During the Jan. 18 council meeting, Budge proclaimed her the official ambassador of Bisbee and dedicated Jan. 22 as her day.

“In my heart, I became a better person for knowing her,” he said.

Long-time friend Carol Loy, president of the Bisbee Unified School District board, told the crowd, “All things Bisbee schools, and all things Bisbee were important to her. We shared plenty of laughs decorating for reunions, homecomings, lunches, special dinners and events like the 100th anniversary of Bisbee High School and the Warren Ballpark.”

Borowiec and Loy were instrumental in dedicating the Bisbee tennis courts to longtime winning tennis coach Fred Corrin and the dedication of the Bisbee High softball field for Anne Henry and Betty Bays, two of their heroes.

“I could always count on her for being up for adventure, some planned and some impulsive created by either of us” said Loy. “From a tailgate picnic at Evergreen Cemetery on Dia De Los Muertos with Lowell Junior High students, or decorating the Chinese grave there on Chinese New Year and supporting Veterans and Memorial Days, she always had something for us to do.

“She was one of my biggest supporters. Having served on the city council and married to a judge, she understood public service and its highs and lows from a personal perspective. Her standby advice was ‘Is this the hill you want to die on?’

“She had an unwavering fierceness to do what she thought was right and damn the consequences. Vaya con Dios, my beautiful friend.”

Councilwoman Joni Giacomino shared, “Snoody epitomized Bisbee. She has touched so many lives and has done so much for Bisbee throughout her life.”

Borowiec was like a “second mother” to her as she and Snoody’s daughter, Lisa Holland, and son, Glenn Holland, grew up together, thanks to the lifelong friendship of their mothers. Giacomino’s mother Luche, a former councilwoman, and Borowiec were friends growing up. Giacomino said she did not know a time when Snoody wasn’t a part of her life.

Borowiec’s endless infusion of service to her community spans decades. She was a student athlete on the high school softball team, a member of the can-can dance group the Crystal Pistols and a pom pom coach. During her years in the BUSD, she worked with and mentored many young women. She was also a member of the Bisbee Women’s Club and Bisbee Business and Professional Women’s Club. She even served on the Bisbee City Council and was honored with the title Grand Marshall for one of the annual Fourth of July celebrations.

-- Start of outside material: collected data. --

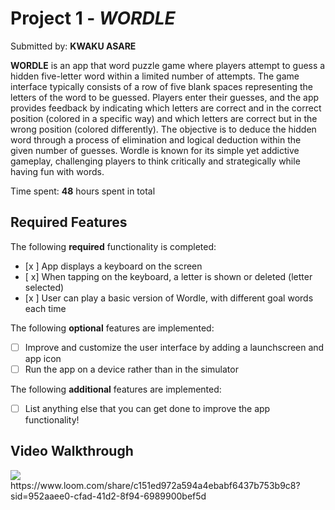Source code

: # Project 1 - *WORDLE*

Submitted by: **KWAKU ASARE**

**WORDLE** is an app that word puzzle game where players attempt to guess a hidden five-letter word within a limited number of attempts. 
The game interface typically consists of a row of five blank spaces representing the letters of the word to be guessed. 
Players enter their guesses, and the app provides feedback by indicating which letters are correct and in the correct position (colored in a specific way) and which letters are correct but in the wrong position (colored differently). 
The objective is to deduce the hidden word through a process of elimination and logical deduction within the given number of guesses.
Wordle is known for its simple yet addictive gameplay, challenging players to think critically and strategically while having fun with words.

Time spent: **48** hours spent in total

## Required Features

The following **required** functionality is completed:

- [x ] App displays a keyboard on the screen
- [ x] When tapping on the keyboard, a letter is shown or deleted (letter selected)
- [x ] User can play a basic version of Wordle, with different goal words each time

The following **optional** features are implemented:

- [ ] Improve and customize the user interface by adding a launchscreen and app icon
- [ ] Run the app on a device rather than in the simulator

The following **additional** features are implemented:

- [ ] List anything else that you can get done to improve the app functionality!

## Video Walkthrough
<div>
    <a href="https://www.loom.com/share/c151ed972a594a4ebabf6437b753b9c8">
    </a>
    <a href="https://www.loom.com/share/c151ed972a594a4ebabf6437b753b9c8">
      <img style="max-width:300px;" src="https://cdn.loom.com/sessions/thumbnails/c151ed972a594a4ebabf6437b753b9c8-with-play.gif">
    </a>
  </div>
https://www.loom.com/share/c151ed972a594a4ebabf6437b753b9c8?sid=952aaee0-cfad-41d2-8f94-6989900bef5d


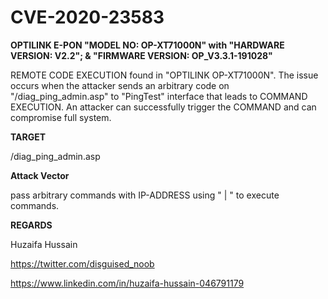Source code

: # CVE-2020-23583

**OPTILINK E-PON "MODEL NO: OP-XT71000N" with "HARDWARE VERSION: V2.2"; & "FIRMWARE VERSION: OP_V3.3.1-191028"**  

REMOTE CODE EXECUTION found in "OPTILINK OP-XT71000N". The issue occurs when the attacker sends an arbitrary code on "/diag_ping_admin.asp" to "PingTest" interface that leads to COMMAND EXECUTION. An attacker can successfully trigger the COMMAND and can compromise full system.

**TARGET**

/diag_ping_admin.asp

**Attack Vector**

pass arbitrary commands with IP-ADDRESS using " | " to execute commands.

**REGARDS**

Huzaifa Hussain

https://twitter.com/disguised_noob

https://www.linkedin.com/in/huzaifa-hussain-046791179
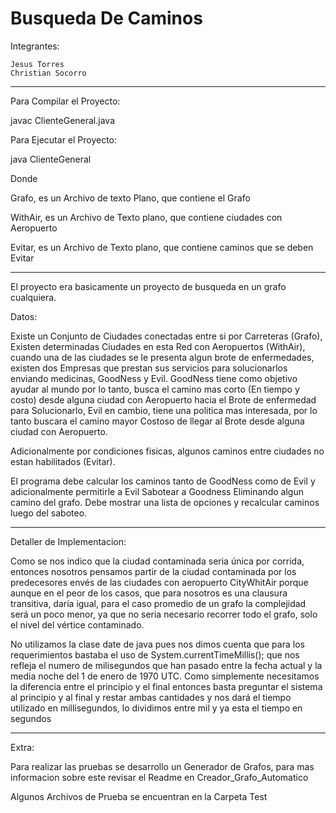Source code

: Busqueda De Caminos
===================

Integrantes:

	Jesus Torres
	Christian Socorro

*******************
Para Compilar el Proyecto:

javac ClienteGeneral.java

Para Ejecutar el Proyecto:

java ClienteGeneral <Grafo> <WithAir> <Evitar>

Donde

Grafo, es un Archivo de texto Plano, que contiene el Grafo

WithAir, es un Archivo de Texto plano, que contiene ciudades con Aeropuerto

Evitar, es un Archivo de Texto plano, que contiene caminos que se deben Evitar

*******************
El proyecto era basicamente un proyecto de busqueda en un grafo cualquiera.

Datos:

Existe un Conjunto de Ciudades conectadas entre si por Carreteras (Grafo), 
Existen determinadas Ciudades en esta Red con Aeropuertos (WithAir),
cuando una de las ciudades se le presenta algun brote de enfermedades,
existen dos Empresas que prestan sus servicios para solucionarlos enviando medicinas, GoodNess y Evil.
GoodNess tiene como objetivo ayudar al mundo por lo tanto, busca el camino mas corto (En tiempo y costo) desde alguna ciudad con Aeropuerto hacia el Brote de enfermedad para Solucionarlo,
Evil en cambio, tiene una politica mas interesada, por lo tanto buscara el camino mayor Costoso de llegar al Brote desde alguna ciudad con Aeropuerto.

Adicionalmente por condiciones fisicas, algunos caminos entre ciudades no estan habilitados (Evitar).

El programa debe calcular los caminos tanto de GoodNess como de Evil y 
adicionalmente permitirle a Evil Sabotear a Goodness Eliminando algun camino del grafo.
Debe mostrar una lista de opciones y recalcular caminos luego del saboteo.

********************

Detaller de Implementacion:

Como se nos indico que la ciudad contaminada seria única por corrida, 
entonces nosotros pensamos partir de la ciudad contaminada por los predecesores 
envés de las ciudades con aeropuerto CityWhitAir porque aunque en el peor de los casos, 
que para nosotros es una clausura transitiva, daría igual, 
para el caso promedio de un grafo la complejidad será un poco menor, 
ya que no seria necesario recorrer todo el grafo, solo el nivel del vértice contaminado. 
 
No utilizamos la clase date de java pues nos dimos cuenta que para los requerimientos 
bastaba el uso de System.currentTimeMillis(); que nos refleja el numero de milisegundos 
que han pasado entre la fecha actual y la media noche del 1 de enero de 1970 UTC. 
Como simplemente necesitamos la diferencia entre el principio y el final entonces 
basta preguntar el sistema al principio y al final y restar ambas cantidades 
y nos dará el tiempo utilizado en millisegundos, 
lo dividimos entre mil y ya esta el tiempo en segundos

********************

Extra: 

Para realizar las pruebas se desarrollo un Generador de Grafos, para mas informacion sobre este revisar el Readme en Creador_Grafo_Automatico

Algunos Archivos de Prueba se encuentran en la Carpeta Test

Evergreen Cemetery was close to her heart, and she could provide all the details on some of Bisbee’s well-known and least well-known residents through the heyday of the copper mines.

Bisbee would not have Brewery Gulch Day without her, though in her time, the event was based more around the history of Bisbee, said Giacomino.

“She organized a bunch of kids 6 to 16 to re-enact Bisbee’s history on Main Street with real six-shooters,” recalled Giacomino. “Only Snoody would give a bunch of kids real six-shooters to replay Bisbee’s past.”

Former coach and BUSD athletic director Mike Frosco’s and Borowiec’s friendship began in high school, and they stayed fast friends for many, many years.

“I appreciate what she did for the high school. And she was integral to dedicating this ball field to me,” he said. “She always called me to get the scores from the games. She wanted to know everything about the game. I will miss her. She was a true friend. God bless you, Snoody.”

Borowiec’s granddaughter, Jessica Helton, recounted how Borowiec would dress her up for photos as the Statue of Liberty and Betsy Ross.

“I think we did every historical figure,” she said with a laugh. “We decorated floats for parades. I can tell everybody about Arizona from its state fish to its history. These are the things I will cherish forever.”

English said, “It would make Snoody so proud if you could emulate her with acts of kindness and volunteer in some way to make your community better. That would be her challenge to you and her legacy.”